◆ **What the task requires**: When the word "environments" shows up in a line of the records below, copy that line.

Pictures paired with source code
####

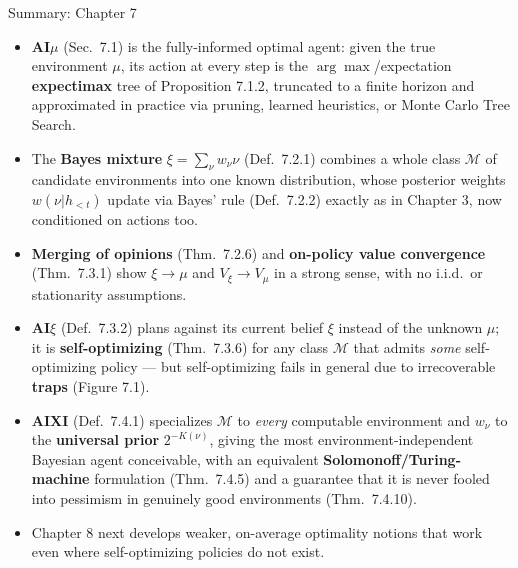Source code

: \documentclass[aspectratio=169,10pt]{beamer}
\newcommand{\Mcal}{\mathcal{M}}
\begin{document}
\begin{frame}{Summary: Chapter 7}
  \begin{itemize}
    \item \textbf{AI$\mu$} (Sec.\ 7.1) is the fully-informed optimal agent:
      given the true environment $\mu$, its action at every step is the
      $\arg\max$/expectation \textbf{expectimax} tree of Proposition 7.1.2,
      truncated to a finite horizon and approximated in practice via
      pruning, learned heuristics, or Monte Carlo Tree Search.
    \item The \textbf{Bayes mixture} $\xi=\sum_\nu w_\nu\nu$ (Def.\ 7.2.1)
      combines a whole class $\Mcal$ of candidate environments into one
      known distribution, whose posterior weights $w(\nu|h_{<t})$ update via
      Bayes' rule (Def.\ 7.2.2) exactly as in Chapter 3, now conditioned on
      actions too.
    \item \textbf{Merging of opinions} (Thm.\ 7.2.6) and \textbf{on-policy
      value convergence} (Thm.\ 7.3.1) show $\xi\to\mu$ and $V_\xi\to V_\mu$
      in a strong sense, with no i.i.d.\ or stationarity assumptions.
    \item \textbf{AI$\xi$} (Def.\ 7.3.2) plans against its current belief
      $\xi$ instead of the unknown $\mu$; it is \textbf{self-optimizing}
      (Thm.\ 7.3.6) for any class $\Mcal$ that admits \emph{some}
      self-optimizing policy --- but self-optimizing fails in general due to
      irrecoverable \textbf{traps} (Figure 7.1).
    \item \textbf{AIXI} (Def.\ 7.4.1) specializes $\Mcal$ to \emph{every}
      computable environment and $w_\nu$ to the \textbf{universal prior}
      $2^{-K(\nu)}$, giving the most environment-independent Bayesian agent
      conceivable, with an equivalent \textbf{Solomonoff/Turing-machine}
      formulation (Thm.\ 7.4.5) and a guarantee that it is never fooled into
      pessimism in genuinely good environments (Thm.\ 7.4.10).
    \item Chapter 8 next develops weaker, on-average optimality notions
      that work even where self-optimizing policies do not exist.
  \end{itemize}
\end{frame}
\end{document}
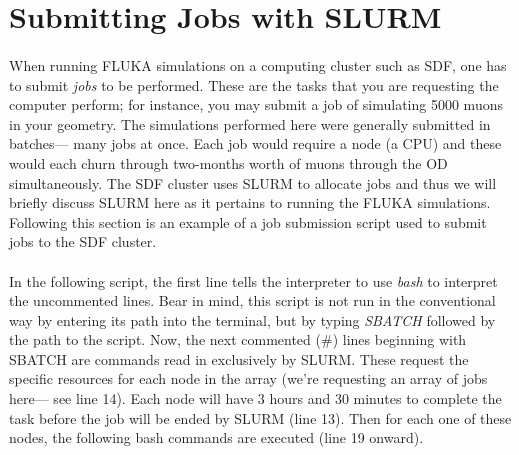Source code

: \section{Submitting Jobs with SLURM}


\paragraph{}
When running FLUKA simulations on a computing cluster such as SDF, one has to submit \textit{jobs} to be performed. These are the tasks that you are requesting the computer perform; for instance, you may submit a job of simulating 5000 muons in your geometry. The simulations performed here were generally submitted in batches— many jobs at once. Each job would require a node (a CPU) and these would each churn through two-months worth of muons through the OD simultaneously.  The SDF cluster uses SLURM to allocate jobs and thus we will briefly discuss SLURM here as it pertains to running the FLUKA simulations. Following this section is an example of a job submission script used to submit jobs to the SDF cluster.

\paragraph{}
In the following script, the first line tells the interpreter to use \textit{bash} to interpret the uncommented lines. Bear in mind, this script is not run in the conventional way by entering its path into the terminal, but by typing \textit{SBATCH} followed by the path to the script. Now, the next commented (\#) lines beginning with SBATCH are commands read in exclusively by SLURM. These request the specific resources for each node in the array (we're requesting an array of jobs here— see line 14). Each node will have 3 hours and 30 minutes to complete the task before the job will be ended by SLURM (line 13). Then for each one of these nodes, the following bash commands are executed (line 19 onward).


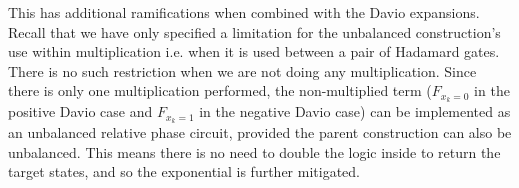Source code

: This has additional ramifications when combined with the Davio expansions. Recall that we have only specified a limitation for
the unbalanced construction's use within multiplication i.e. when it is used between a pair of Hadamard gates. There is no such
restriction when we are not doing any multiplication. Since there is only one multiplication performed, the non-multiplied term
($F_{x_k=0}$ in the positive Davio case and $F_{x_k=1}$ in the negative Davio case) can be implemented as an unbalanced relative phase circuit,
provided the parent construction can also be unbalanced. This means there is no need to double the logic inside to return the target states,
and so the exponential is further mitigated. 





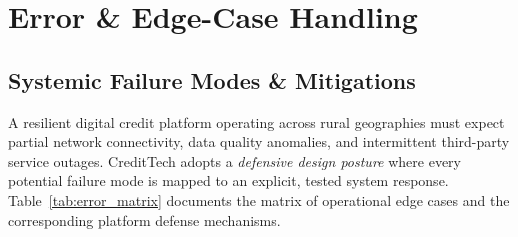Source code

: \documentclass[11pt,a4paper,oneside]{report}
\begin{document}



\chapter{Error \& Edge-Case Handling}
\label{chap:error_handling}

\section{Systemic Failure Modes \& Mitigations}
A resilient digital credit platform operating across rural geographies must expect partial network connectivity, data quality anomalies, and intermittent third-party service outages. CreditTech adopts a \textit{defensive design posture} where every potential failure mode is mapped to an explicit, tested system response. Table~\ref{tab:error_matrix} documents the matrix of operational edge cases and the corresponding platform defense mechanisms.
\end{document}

####

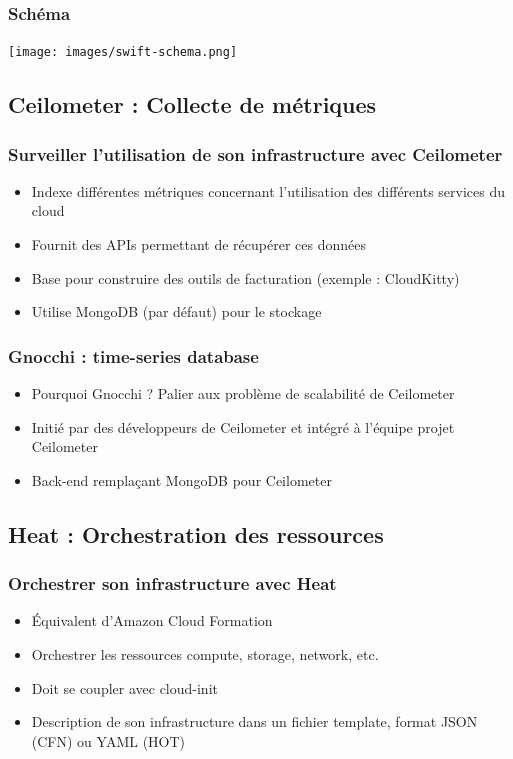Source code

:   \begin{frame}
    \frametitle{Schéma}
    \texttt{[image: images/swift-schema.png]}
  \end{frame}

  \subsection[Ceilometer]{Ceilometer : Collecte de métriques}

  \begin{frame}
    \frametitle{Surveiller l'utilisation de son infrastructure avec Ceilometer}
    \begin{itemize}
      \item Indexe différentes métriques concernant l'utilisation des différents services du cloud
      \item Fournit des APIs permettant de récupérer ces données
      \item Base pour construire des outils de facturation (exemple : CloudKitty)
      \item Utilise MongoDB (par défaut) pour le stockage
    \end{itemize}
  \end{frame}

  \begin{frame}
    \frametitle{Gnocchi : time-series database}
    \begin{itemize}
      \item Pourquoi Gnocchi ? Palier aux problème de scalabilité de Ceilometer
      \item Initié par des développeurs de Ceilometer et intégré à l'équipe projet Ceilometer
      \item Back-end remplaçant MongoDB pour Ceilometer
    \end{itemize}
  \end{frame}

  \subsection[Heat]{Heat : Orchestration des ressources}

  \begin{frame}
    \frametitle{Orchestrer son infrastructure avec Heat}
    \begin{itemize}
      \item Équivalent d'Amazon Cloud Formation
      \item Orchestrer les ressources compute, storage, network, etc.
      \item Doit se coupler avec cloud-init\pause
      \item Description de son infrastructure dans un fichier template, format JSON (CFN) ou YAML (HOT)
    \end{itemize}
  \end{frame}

####

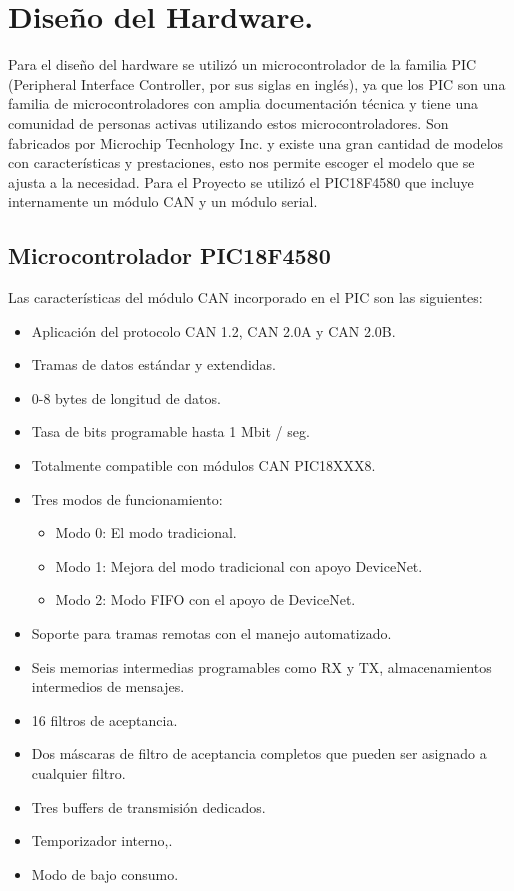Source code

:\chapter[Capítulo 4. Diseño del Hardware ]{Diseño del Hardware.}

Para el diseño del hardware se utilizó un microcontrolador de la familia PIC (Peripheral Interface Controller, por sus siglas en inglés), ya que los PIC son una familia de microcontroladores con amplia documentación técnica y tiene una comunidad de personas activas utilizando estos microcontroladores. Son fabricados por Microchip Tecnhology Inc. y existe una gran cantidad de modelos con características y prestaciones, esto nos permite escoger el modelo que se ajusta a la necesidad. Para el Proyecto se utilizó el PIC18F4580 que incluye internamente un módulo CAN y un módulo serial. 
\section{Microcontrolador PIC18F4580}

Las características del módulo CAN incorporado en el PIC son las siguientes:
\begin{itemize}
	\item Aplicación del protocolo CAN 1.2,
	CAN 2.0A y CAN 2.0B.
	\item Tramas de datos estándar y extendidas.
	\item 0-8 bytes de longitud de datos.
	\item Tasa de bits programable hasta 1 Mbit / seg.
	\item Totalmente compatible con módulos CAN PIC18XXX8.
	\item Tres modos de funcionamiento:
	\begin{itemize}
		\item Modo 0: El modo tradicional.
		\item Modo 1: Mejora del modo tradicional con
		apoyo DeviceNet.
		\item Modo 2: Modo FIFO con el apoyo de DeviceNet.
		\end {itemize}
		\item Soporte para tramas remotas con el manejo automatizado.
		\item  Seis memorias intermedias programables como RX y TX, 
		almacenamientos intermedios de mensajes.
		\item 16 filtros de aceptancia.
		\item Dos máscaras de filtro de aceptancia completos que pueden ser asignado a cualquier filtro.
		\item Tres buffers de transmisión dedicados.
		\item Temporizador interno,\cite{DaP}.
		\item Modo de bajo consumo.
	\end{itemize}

####

◆ **Solution to this exercise**:
      combines a whole class $\Mcal$ of candidate environments into one
      pessimism in genuinely good environments (Thm.\ 7.4.10).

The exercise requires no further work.